[Stored items from a collection]
────────────────

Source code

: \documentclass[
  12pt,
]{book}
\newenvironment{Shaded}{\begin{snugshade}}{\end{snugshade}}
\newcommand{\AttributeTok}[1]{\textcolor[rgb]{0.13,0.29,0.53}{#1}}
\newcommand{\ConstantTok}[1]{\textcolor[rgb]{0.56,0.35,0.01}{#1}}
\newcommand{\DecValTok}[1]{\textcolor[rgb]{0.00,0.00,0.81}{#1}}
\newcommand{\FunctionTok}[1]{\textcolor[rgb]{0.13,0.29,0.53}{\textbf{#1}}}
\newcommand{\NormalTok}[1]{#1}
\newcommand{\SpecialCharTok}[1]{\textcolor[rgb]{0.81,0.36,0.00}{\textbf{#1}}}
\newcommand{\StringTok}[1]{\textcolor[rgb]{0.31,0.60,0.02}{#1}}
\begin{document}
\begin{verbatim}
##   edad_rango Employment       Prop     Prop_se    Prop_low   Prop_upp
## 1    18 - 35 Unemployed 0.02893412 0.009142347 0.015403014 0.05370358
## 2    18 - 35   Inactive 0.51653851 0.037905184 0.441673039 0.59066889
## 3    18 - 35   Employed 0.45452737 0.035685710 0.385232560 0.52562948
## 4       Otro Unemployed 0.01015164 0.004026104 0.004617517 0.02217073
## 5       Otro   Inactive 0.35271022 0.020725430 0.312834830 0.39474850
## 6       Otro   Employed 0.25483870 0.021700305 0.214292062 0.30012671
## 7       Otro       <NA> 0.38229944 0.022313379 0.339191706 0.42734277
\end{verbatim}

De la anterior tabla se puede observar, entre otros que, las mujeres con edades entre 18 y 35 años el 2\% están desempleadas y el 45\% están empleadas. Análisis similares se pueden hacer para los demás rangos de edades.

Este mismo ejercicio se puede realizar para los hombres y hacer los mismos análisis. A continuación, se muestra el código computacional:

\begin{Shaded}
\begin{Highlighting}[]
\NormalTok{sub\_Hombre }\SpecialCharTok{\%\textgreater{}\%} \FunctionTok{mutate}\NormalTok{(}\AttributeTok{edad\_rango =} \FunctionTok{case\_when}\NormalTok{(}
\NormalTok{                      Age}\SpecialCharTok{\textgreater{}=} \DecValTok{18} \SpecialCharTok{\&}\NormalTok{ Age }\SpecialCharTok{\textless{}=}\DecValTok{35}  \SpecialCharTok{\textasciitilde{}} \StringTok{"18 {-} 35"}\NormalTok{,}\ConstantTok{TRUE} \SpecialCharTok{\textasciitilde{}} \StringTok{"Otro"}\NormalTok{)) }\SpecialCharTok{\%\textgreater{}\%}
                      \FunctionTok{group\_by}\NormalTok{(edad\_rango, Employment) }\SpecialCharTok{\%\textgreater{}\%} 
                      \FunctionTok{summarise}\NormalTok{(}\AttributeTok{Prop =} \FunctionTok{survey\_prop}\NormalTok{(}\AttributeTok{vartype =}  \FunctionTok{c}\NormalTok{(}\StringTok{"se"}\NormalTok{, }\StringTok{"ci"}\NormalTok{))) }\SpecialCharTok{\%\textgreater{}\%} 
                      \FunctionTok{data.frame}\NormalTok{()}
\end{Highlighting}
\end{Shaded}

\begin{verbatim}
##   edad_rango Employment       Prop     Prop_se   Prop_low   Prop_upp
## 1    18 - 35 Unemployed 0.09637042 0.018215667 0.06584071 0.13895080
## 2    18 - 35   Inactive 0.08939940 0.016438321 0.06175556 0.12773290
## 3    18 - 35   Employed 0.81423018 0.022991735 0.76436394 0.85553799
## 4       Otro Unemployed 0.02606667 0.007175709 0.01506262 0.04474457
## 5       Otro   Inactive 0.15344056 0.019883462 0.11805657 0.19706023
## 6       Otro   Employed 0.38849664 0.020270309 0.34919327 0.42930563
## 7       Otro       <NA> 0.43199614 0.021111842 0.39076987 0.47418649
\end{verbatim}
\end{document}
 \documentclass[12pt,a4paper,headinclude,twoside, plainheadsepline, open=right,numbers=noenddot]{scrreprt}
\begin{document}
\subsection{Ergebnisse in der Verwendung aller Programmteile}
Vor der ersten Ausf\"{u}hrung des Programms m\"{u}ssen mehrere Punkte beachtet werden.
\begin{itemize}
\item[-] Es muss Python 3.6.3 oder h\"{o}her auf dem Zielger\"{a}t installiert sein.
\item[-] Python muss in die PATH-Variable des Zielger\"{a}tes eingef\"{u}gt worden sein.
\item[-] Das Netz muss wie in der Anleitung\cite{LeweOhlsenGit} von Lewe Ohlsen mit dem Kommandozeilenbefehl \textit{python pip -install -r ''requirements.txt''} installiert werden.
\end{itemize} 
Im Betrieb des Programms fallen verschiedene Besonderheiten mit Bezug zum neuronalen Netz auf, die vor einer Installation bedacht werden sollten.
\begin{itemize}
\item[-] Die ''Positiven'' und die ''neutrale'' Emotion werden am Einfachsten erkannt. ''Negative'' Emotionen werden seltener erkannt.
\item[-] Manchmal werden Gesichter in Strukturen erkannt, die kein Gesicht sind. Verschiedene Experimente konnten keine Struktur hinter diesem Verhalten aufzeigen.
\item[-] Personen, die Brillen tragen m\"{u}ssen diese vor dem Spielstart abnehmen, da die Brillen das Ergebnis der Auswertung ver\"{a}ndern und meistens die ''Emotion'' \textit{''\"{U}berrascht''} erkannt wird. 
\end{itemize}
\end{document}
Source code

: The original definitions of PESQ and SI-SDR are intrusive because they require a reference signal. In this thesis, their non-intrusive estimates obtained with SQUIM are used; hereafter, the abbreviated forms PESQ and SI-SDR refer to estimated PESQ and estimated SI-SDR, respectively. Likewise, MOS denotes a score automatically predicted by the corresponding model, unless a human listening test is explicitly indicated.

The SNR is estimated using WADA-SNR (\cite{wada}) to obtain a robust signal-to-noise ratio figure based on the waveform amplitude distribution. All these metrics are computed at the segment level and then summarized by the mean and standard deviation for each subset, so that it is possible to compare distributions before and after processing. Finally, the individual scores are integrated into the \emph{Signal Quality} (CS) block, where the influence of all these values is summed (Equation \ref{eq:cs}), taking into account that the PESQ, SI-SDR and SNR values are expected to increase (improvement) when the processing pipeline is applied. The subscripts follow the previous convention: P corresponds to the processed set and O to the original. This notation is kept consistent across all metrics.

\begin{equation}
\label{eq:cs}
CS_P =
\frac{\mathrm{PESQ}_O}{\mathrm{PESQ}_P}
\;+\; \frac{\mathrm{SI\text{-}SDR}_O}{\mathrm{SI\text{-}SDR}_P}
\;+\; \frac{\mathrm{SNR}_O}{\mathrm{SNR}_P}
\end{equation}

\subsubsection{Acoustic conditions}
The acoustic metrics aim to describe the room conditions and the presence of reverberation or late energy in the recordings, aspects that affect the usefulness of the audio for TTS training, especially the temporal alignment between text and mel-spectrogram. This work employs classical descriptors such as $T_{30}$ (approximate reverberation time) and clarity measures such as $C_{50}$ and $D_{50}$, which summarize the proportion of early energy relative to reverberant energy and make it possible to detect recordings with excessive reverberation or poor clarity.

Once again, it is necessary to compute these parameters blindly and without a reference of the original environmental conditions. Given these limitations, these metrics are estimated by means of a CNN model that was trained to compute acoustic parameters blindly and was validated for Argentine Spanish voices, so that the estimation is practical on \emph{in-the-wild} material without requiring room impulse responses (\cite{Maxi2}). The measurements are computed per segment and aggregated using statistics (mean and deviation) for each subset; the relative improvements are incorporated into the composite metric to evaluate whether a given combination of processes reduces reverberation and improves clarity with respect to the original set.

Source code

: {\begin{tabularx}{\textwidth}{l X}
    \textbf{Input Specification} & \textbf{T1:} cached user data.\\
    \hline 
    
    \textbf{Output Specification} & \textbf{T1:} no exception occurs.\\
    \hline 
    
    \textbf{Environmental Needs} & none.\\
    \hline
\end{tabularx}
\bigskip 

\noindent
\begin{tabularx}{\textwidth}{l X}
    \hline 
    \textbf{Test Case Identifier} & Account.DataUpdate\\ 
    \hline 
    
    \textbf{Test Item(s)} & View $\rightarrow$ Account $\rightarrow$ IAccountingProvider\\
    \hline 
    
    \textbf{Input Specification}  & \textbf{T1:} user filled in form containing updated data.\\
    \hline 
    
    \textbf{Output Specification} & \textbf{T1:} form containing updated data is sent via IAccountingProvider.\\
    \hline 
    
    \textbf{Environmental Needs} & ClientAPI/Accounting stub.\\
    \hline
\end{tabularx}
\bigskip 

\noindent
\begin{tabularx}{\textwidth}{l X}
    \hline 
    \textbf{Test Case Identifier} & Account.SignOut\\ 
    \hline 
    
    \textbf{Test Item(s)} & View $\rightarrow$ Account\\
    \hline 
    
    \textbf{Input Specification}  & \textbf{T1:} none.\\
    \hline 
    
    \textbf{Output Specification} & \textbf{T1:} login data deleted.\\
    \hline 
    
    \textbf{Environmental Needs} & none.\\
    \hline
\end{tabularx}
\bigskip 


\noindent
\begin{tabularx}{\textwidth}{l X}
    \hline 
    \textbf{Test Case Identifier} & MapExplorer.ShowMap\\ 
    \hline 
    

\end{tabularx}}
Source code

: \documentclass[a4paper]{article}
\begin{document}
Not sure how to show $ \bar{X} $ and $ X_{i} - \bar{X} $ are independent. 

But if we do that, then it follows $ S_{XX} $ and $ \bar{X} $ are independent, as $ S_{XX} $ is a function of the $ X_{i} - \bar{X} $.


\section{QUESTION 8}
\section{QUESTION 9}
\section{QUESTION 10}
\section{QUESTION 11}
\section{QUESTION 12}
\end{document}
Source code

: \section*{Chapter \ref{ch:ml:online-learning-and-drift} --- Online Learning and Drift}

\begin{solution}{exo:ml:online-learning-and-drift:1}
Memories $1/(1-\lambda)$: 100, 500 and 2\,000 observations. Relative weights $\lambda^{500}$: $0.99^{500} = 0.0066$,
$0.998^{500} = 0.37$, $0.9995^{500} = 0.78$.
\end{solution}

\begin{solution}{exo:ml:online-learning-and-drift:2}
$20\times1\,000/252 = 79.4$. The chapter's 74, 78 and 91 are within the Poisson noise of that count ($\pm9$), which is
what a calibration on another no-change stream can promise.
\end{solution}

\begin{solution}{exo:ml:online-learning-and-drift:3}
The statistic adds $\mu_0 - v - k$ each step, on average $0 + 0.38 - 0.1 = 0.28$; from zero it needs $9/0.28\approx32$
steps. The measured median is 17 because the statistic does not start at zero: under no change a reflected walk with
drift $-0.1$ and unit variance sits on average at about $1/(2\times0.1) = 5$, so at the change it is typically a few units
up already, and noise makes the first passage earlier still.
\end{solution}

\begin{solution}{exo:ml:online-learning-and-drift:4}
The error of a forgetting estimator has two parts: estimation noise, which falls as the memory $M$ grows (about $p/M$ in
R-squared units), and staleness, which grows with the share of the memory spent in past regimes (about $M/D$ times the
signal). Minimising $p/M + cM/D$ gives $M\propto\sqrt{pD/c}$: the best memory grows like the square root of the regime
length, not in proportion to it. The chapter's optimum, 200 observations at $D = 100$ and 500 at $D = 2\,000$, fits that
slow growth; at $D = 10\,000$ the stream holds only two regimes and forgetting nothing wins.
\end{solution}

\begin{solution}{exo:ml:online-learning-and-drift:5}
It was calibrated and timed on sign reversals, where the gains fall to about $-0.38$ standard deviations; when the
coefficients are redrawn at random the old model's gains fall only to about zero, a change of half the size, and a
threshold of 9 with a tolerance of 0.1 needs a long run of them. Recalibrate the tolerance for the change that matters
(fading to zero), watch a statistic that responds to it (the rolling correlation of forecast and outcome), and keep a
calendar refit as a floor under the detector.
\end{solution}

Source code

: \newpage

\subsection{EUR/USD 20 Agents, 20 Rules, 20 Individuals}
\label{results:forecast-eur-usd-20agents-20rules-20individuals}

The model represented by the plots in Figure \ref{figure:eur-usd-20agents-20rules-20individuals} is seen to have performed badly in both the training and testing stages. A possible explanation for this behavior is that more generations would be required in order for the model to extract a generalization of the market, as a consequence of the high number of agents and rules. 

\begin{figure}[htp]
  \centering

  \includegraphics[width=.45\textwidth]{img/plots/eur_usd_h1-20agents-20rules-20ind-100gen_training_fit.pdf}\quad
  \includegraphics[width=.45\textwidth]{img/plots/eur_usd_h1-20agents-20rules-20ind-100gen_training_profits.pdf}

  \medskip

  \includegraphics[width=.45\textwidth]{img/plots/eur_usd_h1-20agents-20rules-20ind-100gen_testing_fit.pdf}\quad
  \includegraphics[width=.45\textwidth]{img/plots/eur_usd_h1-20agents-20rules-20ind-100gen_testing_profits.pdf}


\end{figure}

────────────────

Return all lines from the entries that contain the string "werden".

■ EXERCISE RESPONSE ■
Vor der ersten Ausf\"{u}hrung des Programms m\"{u}ssen mehrere Punkte beachtet werden.
\item[-] Das Netz muss wie in der Anleitung\cite{LeweOhlsenGit} von Lewe Ohlsen mit dem Kommandozeilenbefehl \textit{python pip -install -r ''requirements.txt''} installiert werden.
Im Betrieb des Programms fallen verschiedene Besonderheiten mit Bezug zum neuronalen Netz auf, die vor einer Installation bedacht werden sollten.
\item[-] Die ''Positiven'' und die ''neutrale'' Emotion werden am Einfachsten erkannt. ''Negative'' Emotionen werden seltener erkannt.
\item[-] Manchmal werden Gesichter in Strukturen erkannt, die kein Gesicht sind. Verschiedene Experimente konnten keine Struktur hinter diesem Verhalten aufzeigen.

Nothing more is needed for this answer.